The same goes for Eni and Repsol, which have some crown jewels, like the offshore Perla natural gas field. The corporations that come will be betting mostly on conventional fields, not the Orinoco Belt.

It is very commonplace to hear about US refineries in the Gulf of Mexico that are built to receive Venezuelan crude. That is true, but it is not oil from the Orinoco Belt! It is oil from the Oriente (East) and Occidente (West) oil-producing regions.

The oil reform took place in a specific context, following years of economic sanctions that have left PDVSA in a very difficult situation. What would be an alternative path? How can the industry recover without surrendering sovereignty?

There are no magic solutions, obviously. We are facing imperialism in the Trump era; we see all its destructive potential. It is a phase where the US, paradoxically, recognises its weakness and is entrenching itself in its “backyard”.

But we must be aware that the industry’s current course is one of total capitulation.

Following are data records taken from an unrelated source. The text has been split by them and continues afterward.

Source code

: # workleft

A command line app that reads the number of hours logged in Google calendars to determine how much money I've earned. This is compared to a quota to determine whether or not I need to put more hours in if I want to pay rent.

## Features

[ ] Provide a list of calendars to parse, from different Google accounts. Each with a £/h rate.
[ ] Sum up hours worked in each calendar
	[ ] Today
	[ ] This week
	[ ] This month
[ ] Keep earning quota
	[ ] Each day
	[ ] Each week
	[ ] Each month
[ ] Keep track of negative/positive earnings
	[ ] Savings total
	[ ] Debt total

Whether we can recover, whether it is possible or not, we must think about it rigorously, in a sovereign manner. And above all, we must have a serious plan.

What does the future hold for Venezuela’s oil industry?

The future is to build a post-oil Venezuela.

In recent years, many began talking about a post-oil or post-rentier country, but mostly to cover up their incompetence and inability to maintain production levels.

There is no magic solution, and the oil industry will have to play an important role. But the current situation is dire. We are in a new phase of absolute political dependence.

It’s not just about oil, or that the US controls revenues, imposes concessions, and so on. It is that the country has lost the ability to make its own decisions.

There are also expectations of the people, who to a large extent have become accustomed to the idea that their oil will last forever. That creates the illusion that things can improve very quickly. The path will be slow, but it has to start with regaining sovereignty.